Kodachrome Project

As Senior Interaction Designer I was a contributed to The Kodachrome Project, a pre-commericaliazation effort to save Kodak before declaring bankruptcy. A small grass-roots team of Kodak scientists and designers were trying to address four key problems:

  1. Kodak had legendary brand recognition, yet younger consumers had little to no awareness of the ‘Kodak Moment’.
  2. Kodak was spending an large sum of money on third party technologies out of Asia; technologies that were much cheaper and potentially free via Google.
  3. Kodak had adopted a culture of litigation verse innovation in the 2000s
  4. Kodak executives would not listen to your innovations unless the word “print” was used in the pitch.

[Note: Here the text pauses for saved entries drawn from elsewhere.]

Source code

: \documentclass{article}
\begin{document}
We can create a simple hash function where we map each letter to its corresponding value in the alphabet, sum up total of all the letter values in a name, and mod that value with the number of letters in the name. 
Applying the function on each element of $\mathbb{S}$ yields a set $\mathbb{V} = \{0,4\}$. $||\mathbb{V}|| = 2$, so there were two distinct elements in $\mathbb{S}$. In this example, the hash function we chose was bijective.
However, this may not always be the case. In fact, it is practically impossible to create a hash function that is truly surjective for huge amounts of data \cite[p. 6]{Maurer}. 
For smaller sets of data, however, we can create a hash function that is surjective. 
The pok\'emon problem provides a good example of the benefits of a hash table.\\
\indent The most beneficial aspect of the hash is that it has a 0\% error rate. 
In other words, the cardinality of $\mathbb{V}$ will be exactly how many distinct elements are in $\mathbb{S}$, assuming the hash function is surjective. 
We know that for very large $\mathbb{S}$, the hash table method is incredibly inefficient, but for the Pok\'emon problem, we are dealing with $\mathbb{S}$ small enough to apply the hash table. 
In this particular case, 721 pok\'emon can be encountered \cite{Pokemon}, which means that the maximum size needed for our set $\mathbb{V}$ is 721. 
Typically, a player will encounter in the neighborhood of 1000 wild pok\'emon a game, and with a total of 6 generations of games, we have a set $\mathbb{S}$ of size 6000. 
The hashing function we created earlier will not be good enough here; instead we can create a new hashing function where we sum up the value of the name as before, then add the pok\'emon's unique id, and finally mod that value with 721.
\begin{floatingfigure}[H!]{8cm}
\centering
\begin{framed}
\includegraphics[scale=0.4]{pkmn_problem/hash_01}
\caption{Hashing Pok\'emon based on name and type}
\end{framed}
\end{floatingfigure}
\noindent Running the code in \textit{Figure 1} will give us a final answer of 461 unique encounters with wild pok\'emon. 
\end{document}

Clearly, Kodak had many other issues, but this small team aspired to continue in the Kodak tradition of inventing revolutionary technologies e.g. the digital camera, “like it”, motion capture, LED, RGB, etc.  In 2010-2011, our goal was to revive the legendary Kodak brand and bring Kodachrome back for a new generation of consumers.

No, we had no business manufacturing Kodachrome film, but we developed nearly a dozen new photo-centered services and products that integrated the Kodak brand and image science technologies into the Google Chrome browser, re-envisioning what Kodachrome means today.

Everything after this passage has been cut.